╭─ INFORMATION

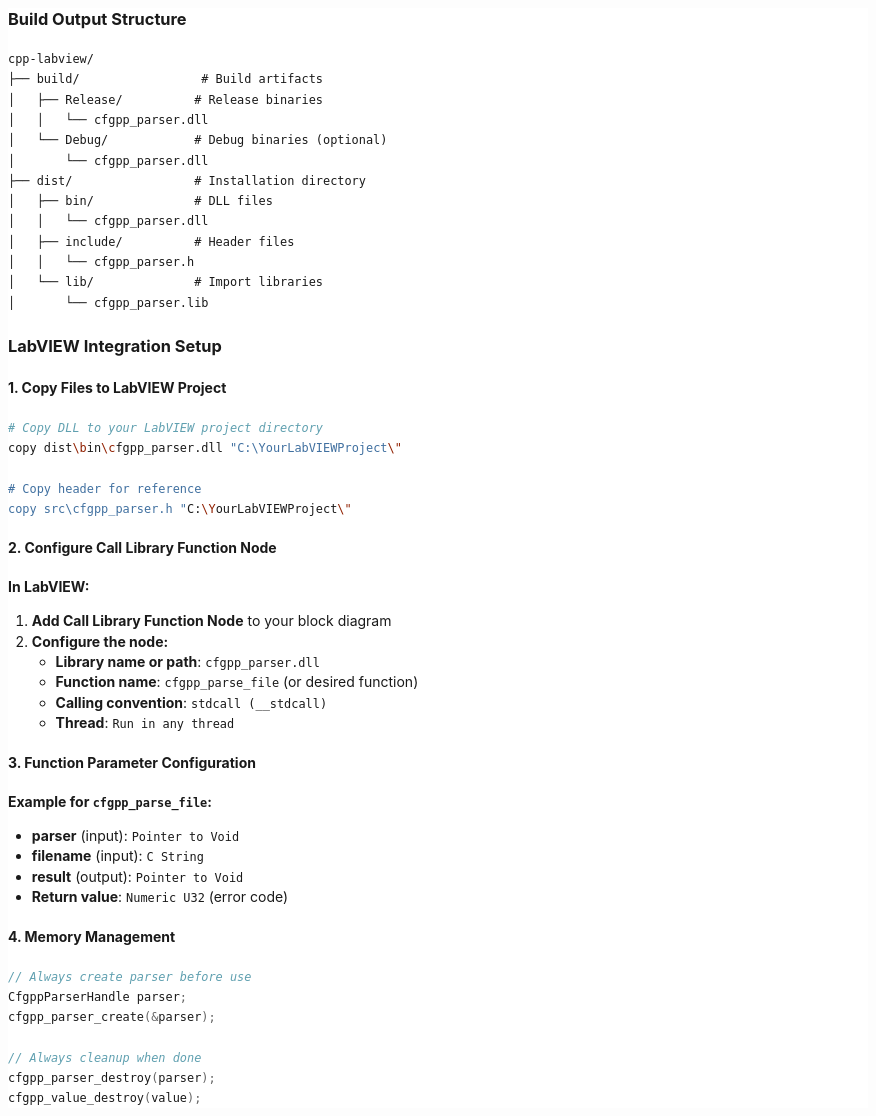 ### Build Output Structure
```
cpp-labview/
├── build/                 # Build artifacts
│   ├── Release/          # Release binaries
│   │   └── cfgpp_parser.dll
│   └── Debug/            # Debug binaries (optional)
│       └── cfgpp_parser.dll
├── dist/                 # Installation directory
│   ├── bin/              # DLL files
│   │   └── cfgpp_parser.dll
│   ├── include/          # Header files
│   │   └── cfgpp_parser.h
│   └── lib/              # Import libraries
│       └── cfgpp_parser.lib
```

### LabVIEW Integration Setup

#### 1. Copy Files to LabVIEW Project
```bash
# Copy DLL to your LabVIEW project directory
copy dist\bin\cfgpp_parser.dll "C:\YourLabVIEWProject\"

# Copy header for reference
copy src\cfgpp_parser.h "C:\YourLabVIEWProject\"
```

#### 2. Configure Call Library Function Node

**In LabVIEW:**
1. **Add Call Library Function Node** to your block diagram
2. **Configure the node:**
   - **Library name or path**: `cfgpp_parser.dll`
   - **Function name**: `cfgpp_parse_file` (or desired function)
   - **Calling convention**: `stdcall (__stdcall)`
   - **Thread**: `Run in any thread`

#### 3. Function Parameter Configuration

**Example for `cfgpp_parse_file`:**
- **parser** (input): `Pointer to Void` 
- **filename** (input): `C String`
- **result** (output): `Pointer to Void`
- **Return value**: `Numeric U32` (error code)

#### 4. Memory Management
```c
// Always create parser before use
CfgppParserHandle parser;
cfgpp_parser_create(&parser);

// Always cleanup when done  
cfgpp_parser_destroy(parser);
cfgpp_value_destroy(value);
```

╰─

DESCRIPTION OF THE TASK
Quote the data above in full and without alteration; skip the pictures.

ANSWER
 ### Build Output Structure
```
cpp-labview/
├── build/                 # Build artifacts
│   ├── Release/          # Release binaries
│   │   └── cfgpp_parser.dll
│   └── Debug/            # Debug binaries (optional)
│       └── cfgpp_parser.dll
├── dist/                 # Installation directory
│   ├── bin/              # DLL files
│   │   └── cfgpp_parser.dll
│   ├── include/          # Header files
│   │   └── cfgpp_parser.h
│   └── lib/              # Import libraries
│       └── cfgpp_parser.lib
```

### LabVIEW Integration Setup

#### 1. Copy Files to LabVIEW Project
```bash
# Copy DLL to your LabVIEW project directory
copy dist\bin\cfgpp_parser.dll "C:\YourLabVIEWProject\"

# Copy header for reference
copy src\cfgpp_parser.h "C:\YourLabVIEWProject\"
```

#### 2. Configure Call Library Function Node

**In LabVIEW:**
1. **Add Call Library Function Node** to your block diagram
2. **Configure the node:**
   - **Library name or path**: `cfgpp_parser.dll`
   - **Function name**: `cfgpp_parse_file` (or desired function)
   - **Calling convention**: `stdcall (__stdcall)`
   - **Thread**: `Run in any thread`

#### 3. Function Parameter Configuration

**Example for `cfgpp_parse_file`:**
- **parser** (input): `Pointer to Void` 
- **filename** (input): `C String`
- **result** (output): `Pointer to Void`
- **Return value**: `Numeric U32` (error code)

#### 4. Memory Management
```c
// Always create parser before use
CfgppParserHandle parser;
cfgpp_parser_create(&parser);

// Always cleanup when done  
cfgpp_parser_destroy(parser);
cfgpp_value_destroy(value);
```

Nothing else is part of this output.